Jakarta, Indonesia, held an election Wednesday to elect a new governor to succeed the current governor who is on trial after being indicted for violating blasphemy laws.
Basuki Tjahaja Purnama, or “Ahok,” is the first Christian and ethnically Chinese governor of Jakarta in the last 50 years, and is currently on trial for insulting Islam after accusing his opponents of using it as a means to mislead the electorate. He was elected in 2014 when then-governor Joko Widodo stepped down from the role to run for president.
Purnama was seen as the clear favorite to win re-election, until he was charged with blasphemy — a criminal offense in Indonesia — in late 2016. If convicted, Purnama faces up to five years in prison for his actions.

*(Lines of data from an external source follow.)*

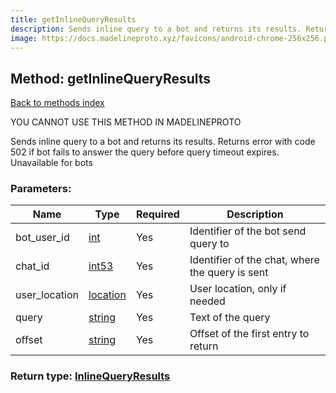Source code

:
 ```yaml
---
title: getInlineQueryResults
description: Sends inline query to a bot and returns its results. Returns error with code 502 if bot fails to answer the query before query timeout expires. Unavailable for bots
image: https://docs.madelineproto.xyz/favicons/android-chrome-256x256.png
---
```

## Method: getInlineQueryResults  
[Back to methods index](index.md)


YOU CANNOT USE THIS METHOD IN MADELINEPROTO


Sends inline query to a bot and returns its results. Returns error with code 502 if bot fails to answer the query before query timeout expires. Unavailable for bots

### Parameters:

| Name     |    Type       | Required | Description |
|----------|---------------|----------|-------------|
|bot\_user\_id|[int](../types/int.md) | Yes|Identifier of the bot send query to|
|chat\_id|[int53](../types/int53.md) | Yes|Identifier of the chat, where the query is sent|
|user\_location|[location](../constructors/location.md) | Yes|User location, only if needed|
|query|[string](../types/string.md) | Yes|Text of the query|
|offset|[string](../types/string.md) | Yes|Offset of the first entry to return|


### Return type: [InlineQueryResults](../types/InlineQueryResults.md)

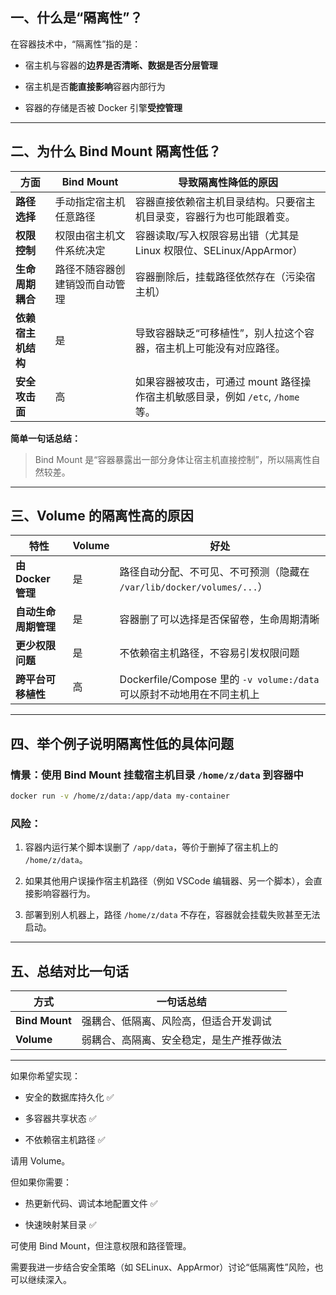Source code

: ## 一、什么是“隔离性”？

在容器技术中，“隔离性”指的是：

-   宿主机与容器的**边界是否清晰、数据是否分层管理**
    
-   宿主机是否**能直接影响**容器内部行为
    
-   容器的存储是否被 Docker 引擎**受控管理**
    

---

## 二、为什么 Bind Mount 隔离性低？

| 方面          | Bind Mount      | 导致隔离性降低的原因                                          |
| ----------- | --------------- | --------------------------------------------------- |
| **路径选择**    | 手动指定宿主机任意路径     | 容器直接依赖宿主机目录结构。只要宿主机目录变，容器行为也可能跟着变。                  |
| **权限控制**    | 权限由宿主机文件系统决定    | 容器读取/写入权限容易出错（尤其是 Linux 权限位、SELinux/AppArmor）       |
| **生命周期耦合**  | 路径不随容器创建销毁而自动管理 | 容器删除后，挂载路径依然存在（污染宿主机）                               |
| **依赖宿主机结构** | 是               | 导致容器缺乏“可移植性”，别人拉这个容器，宿主机上可能没有对应路径。                  |
| **安全攻击面**   | 高               | 如果容器被攻击，可通过 mount 路径操作宿主机敏感目录，例如 `/etc`, `/home` 等。 |


**简单一句话总结：**

> Bind Mount 是“容器暴露出一部分身体让宿主机直接控制”，所以隔离性自然较差。

---

## 三、Volume 的隔离性高的原因

| 特性              | Volume | 好处                                                     |
| --------------- | ------ | ------------------------------------------------------ |
| **由 Docker 管理** | 是      | 路径自动分配、不可见、不可预测（隐藏在 `/var/lib/docker/volumes/...`）     |
| **自动生命周期管理**    | 是      | 容器删了可以选择是否保留卷，生命周期清晰                                   |
| **更少权限问题**      | 是      | 不依赖宿主机路径，不容易引发权限问题                                     |
| **跨平台可移植性**     | 高      | Dockerfile/Compose 里的 `-v volume:/data` 可以原封不动地用在不同主机上 |

---

## 四、举个例子说明隔离性低的具体问题

### 情景：使用 Bind Mount 挂载宿主机目录 `/home/z/data` 到容器中

```bash
docker run -v /home/z/data:/app/data my-container
```

### 风险：

1.  容器内运行某个脚本误删了 `/app/data`，等价于删掉了宿主机上的 `/home/z/data`。
    
2.  如果其他用户误操作宿主机路径（例如 VSCode 编辑器、另一个脚本），会直接影响容器行为。
    
3.  部署到别人机器上，路径 `/home/z/data` 不存在，容器就会挂载失败甚至无法启动。
    

---

## 五、总结对比一句话

| 方式 | 一句话总结 |
| --- | --- |
| **Bind Mount** | 强耦合、低隔离、风险高，但适合开发调试 |
| **Volume** | 弱耦合、高隔离、安全稳定，是生产推荐做法 |

---

如果你希望实现：

-   安全的数据库持久化 ✅
    
-   多容器共享状态 ✅
    
-   不依赖宿主机路径 ✅
    

请用 Volume。

但如果你需要：

-   热更新代码、调试本地配置文件 ✅
    
-   快速映射某目录 ✅
    

可使用 Bind Mount，但注意权限和路径管理。

需要我进一步结合安全策略（如 SELinux、AppArmor）讨论“低隔离性”风险，也可以继续深入。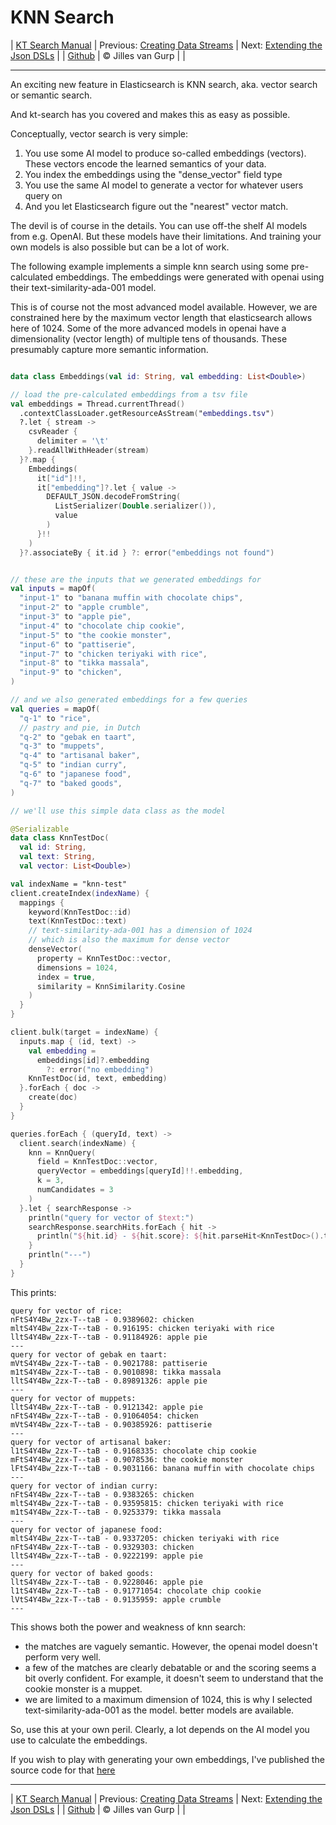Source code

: # KNN Search 

| [KT Search Manual](README.md) | Previous: [Creating Data Streams](DataStreams.md) | Next: [Extending the Json DSLs](ExtendingTheDSL.md) |
| [Github](https://github.com/jillesvangurp/kt-search) | &copy; Jilles van Gurp |  |

---                

An exciting new feature in Elasticsearch is KNN search, aka. vector search or semantic search.

And kt-search has you covered and makes this as easy as possible.

Conceptually, vector search is very simple:

1. You use some AI model to produce so-called embeddings (vectors). 
These vectors encode the learned semantics of your data.
1. You index the embeddings using the "dense_vector" field type
1. You use the same AI model to generate a vector for whatever users query on
1. And you let Elasticsearch figure out the "nearest" vector match.

The devil is of course in the details. You can use off-the shelf AI models from e.g. OpenAI. But these 
models have their limitations. And training your own models is also possible but can be a lot of work.
        
The following example implements a simple knn search using some pre-calculated embeddings.
The embeddings were generated with openai using their text-similarity-ada-001 model.

This is of course not the most advanced model available. However, we are constrained here by the maximum vector length
that elasticsearch allows here of 1024. Some of the more advanced models in openai have a dimensionality 
(vector length) of multiple tens of thousands. These presumably capture more semantic information.

```kotlin

data class Embeddings(val id: String, val embedding: List<Double>)

// load the pre-calculated embeddings from a tsv file
val embeddings = Thread.currentThread()
  .contextClassLoader.getResourceAsStream("embeddings.tsv")
  ?.let { stream ->
    csvReader {
      delimiter = '\t'
    }.readAllWithHeader(stream)
  }?.map {
    Embeddings(
      it["id"]!!,
      it["embedding"]?.let { value ->
        DEFAULT_JSON.decodeFromString(
          ListSerializer(Double.serializer()),
          value
        )
      }!!
    )
  }?.associateBy { it.id } ?: error("embeddings not found")


// these are the inputs that we generated embeddings for
val inputs = mapOf(
  "input-1" to "banana muffin with chocolate chips",
  "input-2" to "apple crumble",
  "input-3" to "apple pie",
  "input-4" to "chocolate chip cookie",
  "input-5" to "the cookie monster",
  "input-6" to "pattiserie",
  "input-7" to "chicken teriyaki with rice",
  "input-8" to "tikka massala",
  "input-9" to "chicken",
)

// and we also generated embeddings for a few queries
val queries = mapOf(
  "q-1" to "rice",
  // pastry and pie, in Dutch
  "q-2" to "gebak en taart",
  "q-3" to "muppets",
  "q-4" to "artisanal baker",
  "q-5" to "indian curry",
  "q-6" to "japanese food",
  "q-7" to "baked goods",
)

// we'll use this simple data class as the model

@Serializable
data class KnnTestDoc(
  val id: String,
  val text: String,
  val vector: List<Double>)

val indexName = "knn-test"
client.createIndex(indexName) {
  mappings {
    keyword(KnnTestDoc::id)
    text(KnnTestDoc::text)
    // text-similarity-ada-001 has a dimension of 1024
    // which is also the maximum for dense vector
    denseVector(
      property = KnnTestDoc::vector,
      dimensions = 1024,
      index = true,
      similarity = KnnSimilarity.Cosine
    )
  }
}

client.bulk(target = indexName) {
  inputs.map { (id, text) ->
    val embedding =
      embeddings[id]?.embedding
        ?: error("no embedding")
    KnnTestDoc(id, text, embedding)
  }.forEach { doc ->
    create(doc)
  }
}

queries.forEach { (queryId, text) ->
  client.search(indexName) {
    knn = KnnQuery(
      field = KnnTestDoc::vector,
      queryVector = embeddings[queryId]!!.embedding,
      k = 3,
      numCandidates = 3
    )
  }.let { searchResponse ->
    println("query for vector of $text:")
    searchResponse.searchHits.forEach { hit ->
      println("${hit.id} - ${hit.score}: ${hit.parseHit<KnnTestDoc>().text}")
    }
    println("---")
  }
}
```

This prints:

```text
query for vector of rice:
nFtS4Y4Bw_2zx-T--taB - 0.9389602: chicken
mltS4Y4Bw_2zx-T--taB - 0.916195: chicken teriyaki with rice
lltS4Y4Bw_2zx-T--taB - 0.91184926: apple pie
---
query for vector of gebak en taart:
mVtS4Y4Bw_2zx-T--taB - 0.9021788: pattiserie
m1tS4Y4Bw_2zx-T--taB - 0.9010898: tikka massala
lltS4Y4Bw_2zx-T--taB - 0.89891326: apple pie
---
query for vector of muppets:
lltS4Y4Bw_2zx-T--taB - 0.9121342: apple pie
nFtS4Y4Bw_2zx-T--taB - 0.91064054: chicken
mVtS4Y4Bw_2zx-T--taB - 0.90385926: pattiserie
---
query for vector of artisanal baker:
l1tS4Y4Bw_2zx-T--taB - 0.9168335: chocolate chip cookie
mFtS4Y4Bw_2zx-T--taB - 0.9078536: the cookie monster
lFtS4Y4Bw_2zx-T--taB - 0.9031166: banana muffin with chocolate chips
---
query for vector of indian curry:
nFtS4Y4Bw_2zx-T--taB - 0.9383265: chicken
mltS4Y4Bw_2zx-T--taB - 0.93595815: chicken teriyaki with rice
m1tS4Y4Bw_2zx-T--taB - 0.9253379: tikka massala
---
query for vector of japanese food:
mltS4Y4Bw_2zx-T--taB - 0.9337205: chicken teriyaki with rice
nFtS4Y4Bw_2zx-T--taB - 0.9329303: chicken
lltS4Y4Bw_2zx-T--taB - 0.9222199: apple pie
---
query for vector of baked goods:
lltS4Y4Bw_2zx-T--taB - 0.9228046: apple pie
l1tS4Y4Bw_2zx-T--taB - 0.91771054: chocolate chip cookie
lVtS4Y4Bw_2zx-T--taB - 0.9135959: apple crumble
---
```

This shows both the power and weakness of knn search:

- the matches are vaguely semantic. However, the openai model doesn't perform very well.
- a few of the matches are clearly debatable or and the scoring seems a bit overly confident. For example, 
it doesn't seem to understand that the cookie monster is a muppet. 
- we are limited to a maximum dimension of 1024, this is why I selected text-similarity-ada-001 as the model.
better models are available.

So, use this at your own peril. Clearly, a lot depends on the AI model you use to calculate the embeddings.

If you wish to play with generating your own embeddings, I've published the source code for that 
[here](https://github.com/jillesvangurp/openai-embeddings-processor)



---

| [KT Search Manual](README.md) | Previous: [Creating Data Streams](DataStreams.md) | Next: [Extending the Json DSLs](ExtendingTheDSL.md) |
| [Github](https://github.com/jillesvangurp/kt-search) | &copy; Jilles van Gurp |  |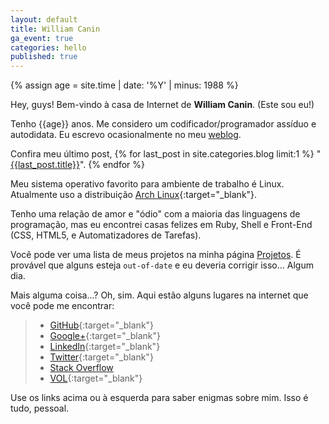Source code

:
 ```yaml
---
layout: default
title: William Canin
ga_event: true
categories: hello
published: true
---
```


{% assign age = site.time | date: '%Y' | minus: 1988 %}
 
Hey, guys! Bem-vindo à casa de Internet de **William Canin**. (Este sou eu!)

Tenho {{age}} anos. Me considero um codificador/programador assíduo e autodidata. Eu escrevo ocasionalmente no meu [weblog]({{site.url}}{{site.baseurl}}/blog/). 

Confira meu último post, {% for last_post in site.categories.blog limit:1 %}
"<a href="{{site.url}}{{site.baseurl}}{{last_post.url}}">{{last_post.title}}</a>". {% endfor %} 

Meu sistema operativo favorito para ambiente de trabalho é Linux. Atualmente uso a distribuição [Arch Linux](https://www.archlinux.org/){:target="_blank"}.

Tenho uma relação de amor e "ódio" com a maioria das linguagens de programação, mas eu encontrei casas felizes em Ruby, Shell e Front-End (CSS, HTML5, e Automatizadores de Tarefas).

Você pode ver uma lista de meus projetos na minha página [Projetos]({{site.url}}{{site.baseurl}}/projects/). É provável que alguns esteja `out-of-date` e eu deveria corrigir isso... Algum dia.

Mais alguma coisa...? Oh, sim. Aqui estão alguns lugares na internet que você pode me encontrar:

> * [GitHub](https://github.com/williamcanin){:target="_blank"}
> * [Google+](https://plus.google.com/114279208421782006466){:target="_blank"}
> * [LinkedIn](https://br.linkedin.com/in/williamcostacanin){:target="_blank"} 
> * [Twitter](https://twitter.com/williamcanin){:target="_blank"} 
> * [Stack Overflow](https://pt.stackoverflow.com/users/15113/williamcanin) 
> * [VOL](https://www.vivaolinux.com.br/~willnux){:target="_blank"}


Use os links acima ou à esquerda para saber enigmas sobre mim. Isso é tudo, pessoal.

This election is seen as a test of religious tolerance in a country whose laws don’t support the liberty to be blasphemous. Indonesia’s blasphemy laws were enacted in 1965, and in 2012 a public servant was imprisoned for two and a half years on the charge of outing himself as an atheist on Facebook.
If Purnama wins the election, this could be seen as an clear rejection of blasphemy laws, given that 85% of Indonesia’s population is Muslim. This election gives the people of Jakarta the ability to freely voice a rejection to these kind of laws that limit freedom of speech — especially political speech — and freedom of religion.
The results of the election are expected some time during late February.ccr
Some voters have spoken out in favor of Purnama’s re-election despite the controversy. “I am a devout Muslim but I don’t care about the religion of our leaders,” said Lip Purwantara, a voter “I am voting for someone who can make our city greener, cleaner and better place to live.”
BBC reports that they witnessed “people telling those queuing to make sure they ‘vote for a Muslim,’ before being warned by officials not to intimidate voters.
Despite the controversy, Purnama has been credited with many successful policy decisions, including efforts to improve the the city’s traffic situation, tackling corruption, turning a red-light district into a public park, and favoring greater education and healthcare access.
Private exit polls suggested that Purnama still maintained a slight lead over former education minister Anies Baswedan, but doesn’t have enough support to reach the required 50% threshold to win. This suggests the likely possibility of a run-off election, which would occur some time in April.